È possibile rifiutare il ricovero?
A questo punto, avrai capito che ogni persona è libera di scegliere se sottoporsi o meno alle cure mediche (ad eccezione dei casi di trattamento sanitario obbligatorio che vengono disposti per legge, a prescindere dal consenso del paziente). Ne consegue che il paziente può anche rifiutare il ricovero in ospedale o in un’altra struttura privata. In tal caso, il medico non avrà alcuna responsabilità se, ad esempio, il paziente dovesse morire.
La libertà di autodeterminazione, però, vale a condizione che:
- il paziente sia maggiorenne e capace di discernimento (cioè deve essere consapevole dei rischi a cui va incontro);
- il paziente sia stato adeguatamente informato sul proprio stato di salute, sui benefici e sui rischi del trattamento sanitario da seguire e sui su trattamenti alternativi.
Recentemente, si è verificato il caso di un ragazzo maggiorenne affetto dal disturbo del comportamento alimentare (nel caso di specie, anoressia) che aveva rifiutato il ricovero in ospedale e quindi le cure mediche.
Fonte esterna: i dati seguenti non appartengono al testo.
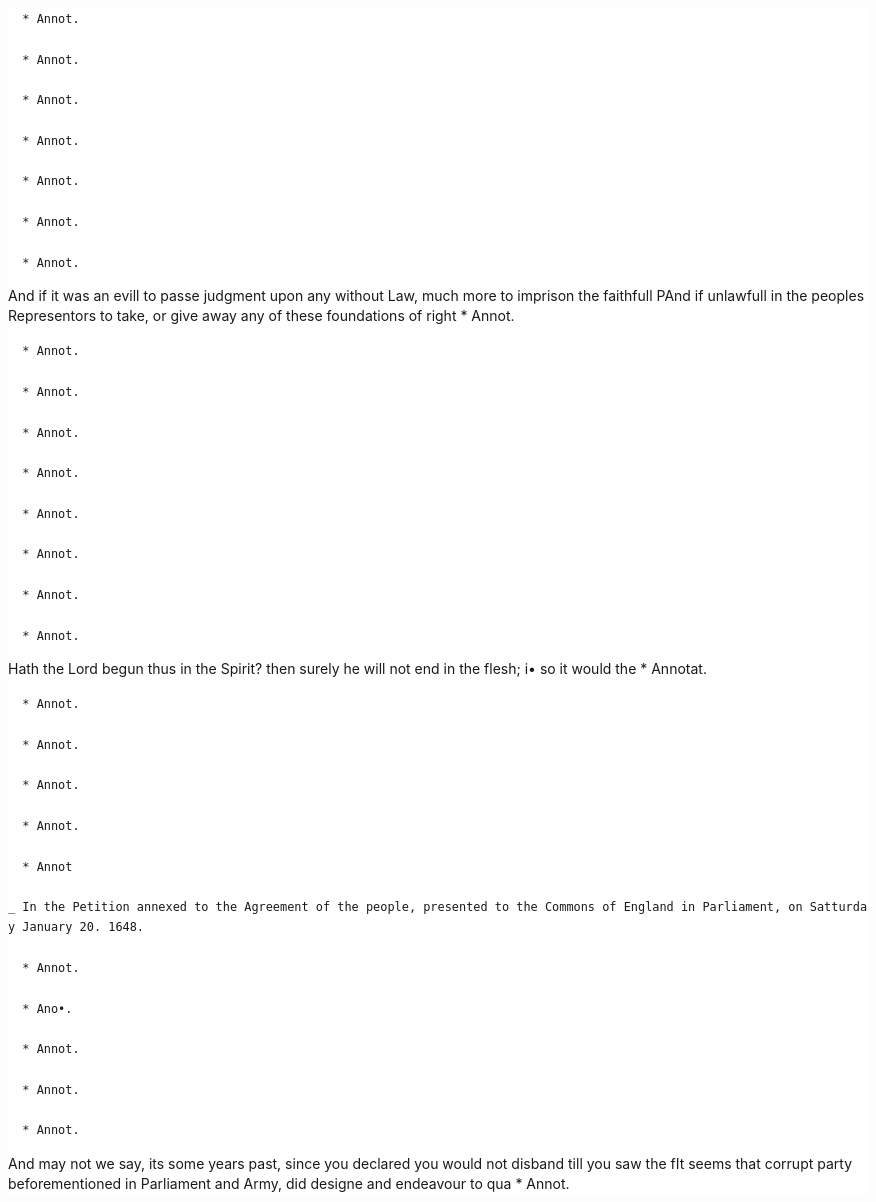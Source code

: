       * Annot.

      * Annot.

      * Annot.

      * Annot.

      * Annot.

      * Annot.

      * Annot.
And if it was an evill to passe judgment upon any without Law, much more to imprison the faithfull PAnd if unlawfull in the peoples Representors to take, or give away any of these foundations of right
      * Annot.

      * Annot.

      * Annot.

      * Annot.

      * Annot.

      * Annot.

      * Annot.

      * Annot.

      * Annot.
Hath the Lord begun thus in the Spirit? then surely he will not end in the flesh; i• so it would the
      * Annotat.

      * Annot.

      * Annot.

      * Annot.

      * Annot.

      * Annot

    _ In the Petition annexed to the Agreement of the people, presented to the Commons of England in Parliament, on Satturday January 20. 1648.

      * Annot.

      * Ano•.

      * Annot.

      * Annot.

      * Annot.
And may not we say, its some years past, since you declared you would not disband till you saw the fIt seems that corrupt party beforementioned in Parliament and Army, did designe and endeavour to qua
      * Annot.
I genitori, pur di salvarlo, avevano chiesto che venisse disposto un TSO. In tal caso, tuttavia, non c’erano i presupposti per procedere al trattamento sanitario obbligatorio, in quanto il ragazzo aveva rassicurato i medici che poteva farcela da solo.
Un medico può rifiutare il ricovero di un paziente?
Un medico può legittimamente rifiutare il ricovero di un paziente, solo se ritiene che ci sia un pericolo reale ed effettivo che possa portare conseguenze dannose per la sua salute.
Una donna si reca al pronto soccorso per una grave ernia al disco. Il medico le dice che deve essere ricoverata perché probabilmente subirà una operazione. La manda, quindi, al reparto di chirurgia, dove il chirurgo rifiuta di ricoverarla dicendole che probabilmente ha bisogno solo di riposo. Dopo qualche settimana, però, la donna fatica a camminare. In questo caso, il chirurgo potrebbe essere accusato, in particolare, del reato di rifiuto di atti di ufficio per aver ostacolato il ricovero della donna che si era presentata in evidente stato di sofferenza. Se, invece, una persona si presenta in ospedale e dichiara di soffrire di un semplice mal di pancia, il rifiuto di farla ricoverare è più che legittimo, in quanto non vi è alcun pericolo o urgenza.